■ Directions:
Start the output with the opening line of the listing below and continue, reproducing each line exactly, up to and including the line that contains "우리는 종종 상대방을".

(Beginning of Records provided)

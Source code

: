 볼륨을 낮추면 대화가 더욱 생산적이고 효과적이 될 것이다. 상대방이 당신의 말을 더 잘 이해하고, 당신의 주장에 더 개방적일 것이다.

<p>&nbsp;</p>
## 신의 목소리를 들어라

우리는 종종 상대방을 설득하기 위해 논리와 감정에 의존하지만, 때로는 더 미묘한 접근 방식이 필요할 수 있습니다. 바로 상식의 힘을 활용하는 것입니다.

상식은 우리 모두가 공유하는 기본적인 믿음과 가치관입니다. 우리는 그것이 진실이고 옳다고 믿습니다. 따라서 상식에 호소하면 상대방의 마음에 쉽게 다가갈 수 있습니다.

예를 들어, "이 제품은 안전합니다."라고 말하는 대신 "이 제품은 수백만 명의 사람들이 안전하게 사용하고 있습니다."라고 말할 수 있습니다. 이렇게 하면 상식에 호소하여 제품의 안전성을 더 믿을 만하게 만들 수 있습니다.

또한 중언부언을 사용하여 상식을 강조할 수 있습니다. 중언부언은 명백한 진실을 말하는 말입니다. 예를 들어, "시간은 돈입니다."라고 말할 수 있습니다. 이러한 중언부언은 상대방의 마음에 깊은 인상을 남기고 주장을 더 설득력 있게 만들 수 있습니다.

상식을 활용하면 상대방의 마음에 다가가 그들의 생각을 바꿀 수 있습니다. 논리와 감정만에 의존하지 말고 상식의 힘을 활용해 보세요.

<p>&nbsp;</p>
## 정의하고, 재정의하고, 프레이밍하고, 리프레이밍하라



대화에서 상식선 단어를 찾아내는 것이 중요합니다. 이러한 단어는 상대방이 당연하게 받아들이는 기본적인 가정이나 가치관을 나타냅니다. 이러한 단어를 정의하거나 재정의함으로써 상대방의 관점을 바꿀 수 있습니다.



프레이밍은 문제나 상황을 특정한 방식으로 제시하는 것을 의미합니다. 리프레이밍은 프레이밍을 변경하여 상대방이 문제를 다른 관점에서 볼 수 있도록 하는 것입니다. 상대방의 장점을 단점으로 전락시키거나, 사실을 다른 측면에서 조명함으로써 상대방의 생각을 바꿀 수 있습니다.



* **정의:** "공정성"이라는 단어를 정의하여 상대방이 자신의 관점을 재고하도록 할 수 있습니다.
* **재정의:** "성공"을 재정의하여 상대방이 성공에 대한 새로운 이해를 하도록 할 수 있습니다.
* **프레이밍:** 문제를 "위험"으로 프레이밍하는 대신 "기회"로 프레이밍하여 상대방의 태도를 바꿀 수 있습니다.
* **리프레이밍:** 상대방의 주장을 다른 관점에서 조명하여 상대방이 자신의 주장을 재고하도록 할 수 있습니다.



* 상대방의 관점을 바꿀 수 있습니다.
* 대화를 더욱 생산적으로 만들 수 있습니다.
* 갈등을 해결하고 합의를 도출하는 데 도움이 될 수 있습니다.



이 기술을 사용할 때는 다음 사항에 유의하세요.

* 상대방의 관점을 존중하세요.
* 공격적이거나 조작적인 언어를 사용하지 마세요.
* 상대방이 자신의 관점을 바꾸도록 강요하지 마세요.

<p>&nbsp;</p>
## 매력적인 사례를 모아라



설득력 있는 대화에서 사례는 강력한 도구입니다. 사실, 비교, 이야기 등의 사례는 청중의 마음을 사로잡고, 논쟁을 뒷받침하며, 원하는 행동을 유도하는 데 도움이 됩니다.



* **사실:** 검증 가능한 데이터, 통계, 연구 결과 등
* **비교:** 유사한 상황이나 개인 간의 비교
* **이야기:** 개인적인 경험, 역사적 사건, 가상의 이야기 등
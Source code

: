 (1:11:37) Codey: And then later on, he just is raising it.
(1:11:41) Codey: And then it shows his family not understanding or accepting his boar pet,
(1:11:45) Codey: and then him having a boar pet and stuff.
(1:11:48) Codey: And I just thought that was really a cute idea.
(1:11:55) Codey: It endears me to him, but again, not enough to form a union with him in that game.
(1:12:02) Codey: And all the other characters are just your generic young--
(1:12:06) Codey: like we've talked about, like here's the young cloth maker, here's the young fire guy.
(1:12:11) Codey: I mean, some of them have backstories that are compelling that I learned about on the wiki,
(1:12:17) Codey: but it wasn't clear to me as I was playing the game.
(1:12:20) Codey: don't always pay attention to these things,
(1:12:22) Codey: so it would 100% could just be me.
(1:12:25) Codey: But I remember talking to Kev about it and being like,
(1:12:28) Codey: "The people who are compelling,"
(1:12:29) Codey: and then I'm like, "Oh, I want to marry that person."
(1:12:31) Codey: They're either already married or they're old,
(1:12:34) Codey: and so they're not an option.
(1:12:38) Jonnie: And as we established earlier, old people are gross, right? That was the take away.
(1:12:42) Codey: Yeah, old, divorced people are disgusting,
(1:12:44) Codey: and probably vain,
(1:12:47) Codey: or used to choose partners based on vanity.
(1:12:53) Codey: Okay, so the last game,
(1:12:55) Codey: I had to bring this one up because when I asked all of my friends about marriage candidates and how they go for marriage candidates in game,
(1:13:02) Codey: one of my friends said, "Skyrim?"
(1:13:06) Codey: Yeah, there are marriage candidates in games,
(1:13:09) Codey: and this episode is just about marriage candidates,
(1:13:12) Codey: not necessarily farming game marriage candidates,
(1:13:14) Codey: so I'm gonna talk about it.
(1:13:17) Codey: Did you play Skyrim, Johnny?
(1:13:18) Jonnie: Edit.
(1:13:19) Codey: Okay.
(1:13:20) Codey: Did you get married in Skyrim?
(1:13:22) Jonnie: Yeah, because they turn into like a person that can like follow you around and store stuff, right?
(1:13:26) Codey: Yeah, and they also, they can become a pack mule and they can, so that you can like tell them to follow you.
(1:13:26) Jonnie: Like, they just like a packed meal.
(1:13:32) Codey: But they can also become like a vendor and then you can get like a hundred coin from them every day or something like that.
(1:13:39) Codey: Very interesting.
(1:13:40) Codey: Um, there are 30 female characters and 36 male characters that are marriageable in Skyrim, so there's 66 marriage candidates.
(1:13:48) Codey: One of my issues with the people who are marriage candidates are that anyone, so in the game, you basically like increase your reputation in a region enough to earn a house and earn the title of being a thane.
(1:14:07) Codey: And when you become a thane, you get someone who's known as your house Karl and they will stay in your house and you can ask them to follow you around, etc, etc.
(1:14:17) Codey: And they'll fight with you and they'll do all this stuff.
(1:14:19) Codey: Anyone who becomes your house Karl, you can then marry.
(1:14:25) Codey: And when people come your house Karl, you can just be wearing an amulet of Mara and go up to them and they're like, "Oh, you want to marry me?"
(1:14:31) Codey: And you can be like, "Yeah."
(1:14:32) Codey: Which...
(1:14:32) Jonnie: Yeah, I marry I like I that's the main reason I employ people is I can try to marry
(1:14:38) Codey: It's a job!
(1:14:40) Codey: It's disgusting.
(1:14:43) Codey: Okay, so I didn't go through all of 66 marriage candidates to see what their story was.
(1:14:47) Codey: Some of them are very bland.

(End of Records provided)

■ Solution below:
Source code

: 볼륨을 낮추면 대화가 더욱 생산적이고 효과적이 될 것이다. 상대방이 당신의 말을 더 잘 이해하고, 당신의 주장에 더 개방적일 것이다.

<p>&nbsp;</p>
## 신의 목소리를 들어라

우리는 종종 상대방을 설득하기 위해 논리와 감정에 의존하지만, 때로는 더 미묘한 접근 방식이 필요할 수 있습니다. 바로 상식의 힘을 활용하는 것입니다.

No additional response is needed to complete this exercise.